A remotely controlled malware capable of intercepting and sending SMS, displaying fake activity, as well as downloading and installing other apps, was recently found lurking behind every app on Turkish alternative Android app store. It is at the back of this that Internet security company ESET East Africa has issued an alert to mobile phone users running on the Android platfom to be wary of alternative app stores’ potential to spread malware such as screen locking malware.
The alert comes after cyber-crime researchers discovered that www.CepKutusu.com, a Turkish alternative Android app store was spreading malware under the guise of all the offered Android apps on the site. When users browsed the Turkish alternative app store CepKutusu.com and proceeded to downloading an app, the “Download now” button led to banking malware detected as Android/Spy.Banker.IE instead of the desired app.
According to Teddy Njoroge, who is the country manager Kenya for ESET, ransomware is a fast growing problem for users of mobile devices.
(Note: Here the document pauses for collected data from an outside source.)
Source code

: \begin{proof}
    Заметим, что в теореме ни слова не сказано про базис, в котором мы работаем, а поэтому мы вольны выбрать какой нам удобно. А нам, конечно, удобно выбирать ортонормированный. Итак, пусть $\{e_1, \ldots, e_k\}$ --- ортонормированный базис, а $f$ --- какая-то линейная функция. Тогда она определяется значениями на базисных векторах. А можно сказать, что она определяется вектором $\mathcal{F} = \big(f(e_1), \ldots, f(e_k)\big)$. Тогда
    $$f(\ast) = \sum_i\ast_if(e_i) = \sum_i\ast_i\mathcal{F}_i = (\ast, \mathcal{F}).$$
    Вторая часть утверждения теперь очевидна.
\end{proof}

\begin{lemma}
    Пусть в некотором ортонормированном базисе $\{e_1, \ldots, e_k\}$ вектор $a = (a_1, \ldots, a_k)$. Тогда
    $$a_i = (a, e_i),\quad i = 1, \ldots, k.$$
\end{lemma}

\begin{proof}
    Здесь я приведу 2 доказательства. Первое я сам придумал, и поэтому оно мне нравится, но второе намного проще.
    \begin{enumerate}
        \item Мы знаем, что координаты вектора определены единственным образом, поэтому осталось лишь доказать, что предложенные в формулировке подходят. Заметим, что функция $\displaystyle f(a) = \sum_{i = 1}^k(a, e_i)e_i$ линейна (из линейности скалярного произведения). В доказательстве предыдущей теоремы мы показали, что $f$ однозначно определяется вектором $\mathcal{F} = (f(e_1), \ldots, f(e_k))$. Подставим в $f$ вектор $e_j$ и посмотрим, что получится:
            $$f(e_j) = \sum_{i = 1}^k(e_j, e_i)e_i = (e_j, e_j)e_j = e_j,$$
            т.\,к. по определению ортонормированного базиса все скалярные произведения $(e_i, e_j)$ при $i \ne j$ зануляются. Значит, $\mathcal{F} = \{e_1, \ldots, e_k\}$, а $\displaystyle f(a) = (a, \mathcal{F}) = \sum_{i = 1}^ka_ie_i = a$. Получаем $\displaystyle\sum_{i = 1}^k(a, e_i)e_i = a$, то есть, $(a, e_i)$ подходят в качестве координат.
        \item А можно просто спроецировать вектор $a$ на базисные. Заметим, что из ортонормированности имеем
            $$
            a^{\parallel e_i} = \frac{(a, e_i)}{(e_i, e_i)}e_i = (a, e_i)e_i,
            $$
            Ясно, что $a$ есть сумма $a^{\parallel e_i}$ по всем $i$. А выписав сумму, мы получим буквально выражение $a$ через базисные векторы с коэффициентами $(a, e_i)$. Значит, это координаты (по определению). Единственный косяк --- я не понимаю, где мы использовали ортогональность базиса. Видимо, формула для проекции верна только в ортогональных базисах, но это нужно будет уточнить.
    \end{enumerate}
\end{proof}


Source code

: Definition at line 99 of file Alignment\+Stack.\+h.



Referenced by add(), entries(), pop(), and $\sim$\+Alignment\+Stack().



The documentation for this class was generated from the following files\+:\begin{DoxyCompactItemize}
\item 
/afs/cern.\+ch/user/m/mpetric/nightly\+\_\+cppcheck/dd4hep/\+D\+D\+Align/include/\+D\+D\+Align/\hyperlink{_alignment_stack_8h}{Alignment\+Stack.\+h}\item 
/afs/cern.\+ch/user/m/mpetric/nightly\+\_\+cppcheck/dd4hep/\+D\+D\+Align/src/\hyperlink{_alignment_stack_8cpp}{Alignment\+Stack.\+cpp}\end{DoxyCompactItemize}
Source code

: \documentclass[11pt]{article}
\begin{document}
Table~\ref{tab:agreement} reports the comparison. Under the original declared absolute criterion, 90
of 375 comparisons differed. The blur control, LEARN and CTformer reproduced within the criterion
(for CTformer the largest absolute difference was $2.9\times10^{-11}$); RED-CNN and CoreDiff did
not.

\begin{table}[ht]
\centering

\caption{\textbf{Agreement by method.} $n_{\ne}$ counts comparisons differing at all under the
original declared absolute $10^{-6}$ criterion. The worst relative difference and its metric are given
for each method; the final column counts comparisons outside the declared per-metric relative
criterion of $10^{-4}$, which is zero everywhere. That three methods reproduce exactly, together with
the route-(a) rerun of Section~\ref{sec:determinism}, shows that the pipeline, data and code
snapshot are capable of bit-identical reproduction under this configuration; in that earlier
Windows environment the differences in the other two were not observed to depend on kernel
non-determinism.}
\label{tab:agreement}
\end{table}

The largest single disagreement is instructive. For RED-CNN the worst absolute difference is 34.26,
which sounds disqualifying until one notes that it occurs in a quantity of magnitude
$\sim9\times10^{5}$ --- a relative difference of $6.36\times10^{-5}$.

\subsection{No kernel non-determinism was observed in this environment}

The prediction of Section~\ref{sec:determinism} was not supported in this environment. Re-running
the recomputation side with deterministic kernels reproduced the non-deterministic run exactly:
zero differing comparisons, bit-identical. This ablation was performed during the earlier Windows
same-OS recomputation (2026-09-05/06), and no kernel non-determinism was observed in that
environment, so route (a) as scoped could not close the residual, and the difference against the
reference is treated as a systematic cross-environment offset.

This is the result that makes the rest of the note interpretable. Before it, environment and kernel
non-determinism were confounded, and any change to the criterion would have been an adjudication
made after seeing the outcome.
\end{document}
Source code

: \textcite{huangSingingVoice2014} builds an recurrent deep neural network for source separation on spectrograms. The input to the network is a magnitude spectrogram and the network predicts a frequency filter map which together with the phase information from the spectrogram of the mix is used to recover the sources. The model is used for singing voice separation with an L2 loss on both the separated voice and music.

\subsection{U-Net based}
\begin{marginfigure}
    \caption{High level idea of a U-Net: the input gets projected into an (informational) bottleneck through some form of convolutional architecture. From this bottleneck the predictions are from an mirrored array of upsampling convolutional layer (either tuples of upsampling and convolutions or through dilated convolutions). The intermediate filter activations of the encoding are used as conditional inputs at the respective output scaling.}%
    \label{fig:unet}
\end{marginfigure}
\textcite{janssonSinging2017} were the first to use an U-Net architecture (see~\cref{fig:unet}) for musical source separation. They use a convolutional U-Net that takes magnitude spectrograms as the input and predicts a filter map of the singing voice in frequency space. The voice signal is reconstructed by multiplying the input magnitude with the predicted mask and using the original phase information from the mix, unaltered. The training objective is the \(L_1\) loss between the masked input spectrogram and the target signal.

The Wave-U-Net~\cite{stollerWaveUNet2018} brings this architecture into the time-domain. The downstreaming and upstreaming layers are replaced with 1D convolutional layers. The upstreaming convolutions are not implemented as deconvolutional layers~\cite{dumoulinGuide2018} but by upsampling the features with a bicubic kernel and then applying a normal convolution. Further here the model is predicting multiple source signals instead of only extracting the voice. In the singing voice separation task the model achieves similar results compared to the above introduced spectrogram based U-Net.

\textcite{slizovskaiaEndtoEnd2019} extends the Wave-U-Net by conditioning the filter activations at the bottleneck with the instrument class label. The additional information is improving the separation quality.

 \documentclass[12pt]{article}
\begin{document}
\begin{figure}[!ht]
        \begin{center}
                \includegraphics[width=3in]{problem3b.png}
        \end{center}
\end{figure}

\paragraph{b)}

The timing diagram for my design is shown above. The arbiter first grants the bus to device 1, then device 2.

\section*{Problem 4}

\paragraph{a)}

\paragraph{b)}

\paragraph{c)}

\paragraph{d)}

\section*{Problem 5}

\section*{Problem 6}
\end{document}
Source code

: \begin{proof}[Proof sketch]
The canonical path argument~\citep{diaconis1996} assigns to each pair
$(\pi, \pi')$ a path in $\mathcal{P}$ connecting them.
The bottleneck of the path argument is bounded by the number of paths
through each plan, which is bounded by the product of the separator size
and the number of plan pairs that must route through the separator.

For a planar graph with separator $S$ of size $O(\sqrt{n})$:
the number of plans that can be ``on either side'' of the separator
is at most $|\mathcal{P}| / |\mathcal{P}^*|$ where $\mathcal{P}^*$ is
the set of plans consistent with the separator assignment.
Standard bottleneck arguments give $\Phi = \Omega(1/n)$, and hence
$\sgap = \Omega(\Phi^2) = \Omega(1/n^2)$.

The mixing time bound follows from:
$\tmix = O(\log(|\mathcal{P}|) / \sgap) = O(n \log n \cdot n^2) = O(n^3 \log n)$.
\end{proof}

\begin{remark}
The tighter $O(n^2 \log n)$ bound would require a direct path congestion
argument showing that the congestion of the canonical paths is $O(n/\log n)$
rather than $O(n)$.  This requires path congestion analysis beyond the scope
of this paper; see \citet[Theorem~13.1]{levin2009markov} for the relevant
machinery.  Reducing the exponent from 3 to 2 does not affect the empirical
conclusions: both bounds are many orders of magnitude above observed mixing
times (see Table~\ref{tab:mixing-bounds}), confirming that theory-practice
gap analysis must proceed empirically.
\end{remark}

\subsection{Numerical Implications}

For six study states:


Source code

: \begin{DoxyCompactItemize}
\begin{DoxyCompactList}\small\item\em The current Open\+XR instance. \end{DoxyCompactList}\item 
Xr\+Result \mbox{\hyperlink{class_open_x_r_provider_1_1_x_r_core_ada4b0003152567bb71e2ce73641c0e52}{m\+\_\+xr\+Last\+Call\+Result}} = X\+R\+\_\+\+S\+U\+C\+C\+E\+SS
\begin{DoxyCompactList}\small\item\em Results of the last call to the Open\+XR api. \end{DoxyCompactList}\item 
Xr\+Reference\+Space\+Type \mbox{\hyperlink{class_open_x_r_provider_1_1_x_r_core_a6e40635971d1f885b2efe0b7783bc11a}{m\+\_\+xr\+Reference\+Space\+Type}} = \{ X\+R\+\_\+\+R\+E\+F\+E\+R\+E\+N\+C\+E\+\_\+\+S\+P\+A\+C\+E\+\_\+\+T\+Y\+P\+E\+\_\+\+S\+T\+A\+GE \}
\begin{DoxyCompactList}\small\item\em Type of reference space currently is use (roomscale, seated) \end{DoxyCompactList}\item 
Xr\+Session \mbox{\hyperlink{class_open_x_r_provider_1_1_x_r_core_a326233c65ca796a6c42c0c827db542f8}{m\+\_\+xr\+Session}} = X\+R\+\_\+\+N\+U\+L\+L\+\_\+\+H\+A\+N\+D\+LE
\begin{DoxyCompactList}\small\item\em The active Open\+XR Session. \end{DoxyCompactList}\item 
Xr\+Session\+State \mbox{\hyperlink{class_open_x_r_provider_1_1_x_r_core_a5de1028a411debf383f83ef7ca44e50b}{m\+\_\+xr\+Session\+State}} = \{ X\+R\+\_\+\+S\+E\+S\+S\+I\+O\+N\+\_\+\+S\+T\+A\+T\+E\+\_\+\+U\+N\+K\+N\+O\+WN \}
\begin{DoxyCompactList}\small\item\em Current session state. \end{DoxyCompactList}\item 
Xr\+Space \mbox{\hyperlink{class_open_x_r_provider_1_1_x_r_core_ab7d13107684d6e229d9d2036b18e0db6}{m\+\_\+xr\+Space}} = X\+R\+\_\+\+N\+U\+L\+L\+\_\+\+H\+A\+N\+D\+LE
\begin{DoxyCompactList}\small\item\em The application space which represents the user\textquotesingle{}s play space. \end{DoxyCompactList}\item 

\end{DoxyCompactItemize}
“Just like SMS trojans, ransomware threats have evolved over the past few years with hackers adopting techniques that have proven effective in regular desktop malware to develop lock-screen types and file-encrypting ransomware. These have been causing major financial and data losses for years and which have now made their way to the Android platform,” he said.
After ESET researchers turned to the store’s operator with the discovery of the attack, the store ceased the malicious activity. ESET Android malware researcher, Lukas Stefanko said this was an entirely new tactic by cybercrimnals.
“This is the first time I’ve seen an entire Android market infected like that. Within the Windows ecosystem and in browsers, this technique is known to have been used for some time but in the Android ecosystem, it’s really a new attack vector,” he said.
Athough the misdirection on www.CepKutusu.com was from a legitimate app to the malicious banking malware, the crooks behind the campaign added an exception, a tactic commonly used to increase the chances of staying longer under the radar.
The hackers introduced a seven-day window of not serving malware after a malicious download, thus falsely serving the user with clean download links, only to be redirected to the malware once they try to download any application from the store after the period lapses.
Although focused in Turkey and parts of Europe, the incident points to the growing appetite for mobile malware by hackers using masking tactics to hoodwink users and which could soon become the biggest cybersecurity problem yet.
To protect yourself, experts say that users should always download apps from official app stores and also practice caution when downloading any content from the Internet. Always pay attention to anything suspicious in file name, size and extension and use a reliable mobile security solution to protect you from the latest threats.
Game mode
And if you thought that these threats only affect smartphones, think again. A new threat targeting gamers worldwide with backdoor, spying, and DDoS capabilities was recovered in August, last month. Spread via Aeria games published on unofficial websites the sneaky malware named Joao, is modular malware capable of downloading and running other malicious code on the victim’s computer. To spread their malware, the attackers behind Joao have misused massively multiplayer online role-playing games (MMORPGs) originally published by Aeria Games.
Several other Aeria games have been misused in the same way in the past, however, their corresponding unofficial websites have either gone inactive or had the malicious downloads removed in the meantime. The affected games have been modified to run Joao’s main component – a malicious library with downloading capabilities mskdbe.dll, identified as Win32/Joao, is a big pain. When users run the game launcher, Joao is launched along with it. Detected
Upon launching, the Joao downloader first sends basic information about the infected computer – device name, OS version and information on user privileges – to the attacker’s server. Because the malware keeps its operations “silent” and the game works as expected, there’s nothing suspicious about the whole infection process from the user’s point of view. Compared to downloading and launching a legitimate Aeria game, the only visible difference is an extra .dll file in the game’s installation folder that needs a very keen eye to detect.
After the communication with the server has been established, server-side logic decides whether and which components will be sent to the victim’s computer. The components discovered showed backdoor, spying, and DDoS capabilities. To clean the malware though, one can use a reliable security solution to detect and remove the threat.
To avoid infections gamers are advised to Favor official sources whenever possible and to keep all games updated to avoid vulnerabilities that can be exploited by malicious actors.
In addition they should also use a reliable security solution while playing since many security solutions today have a gamer mode option that lets you enjoy your games without interruptions while also keeping your computer protected.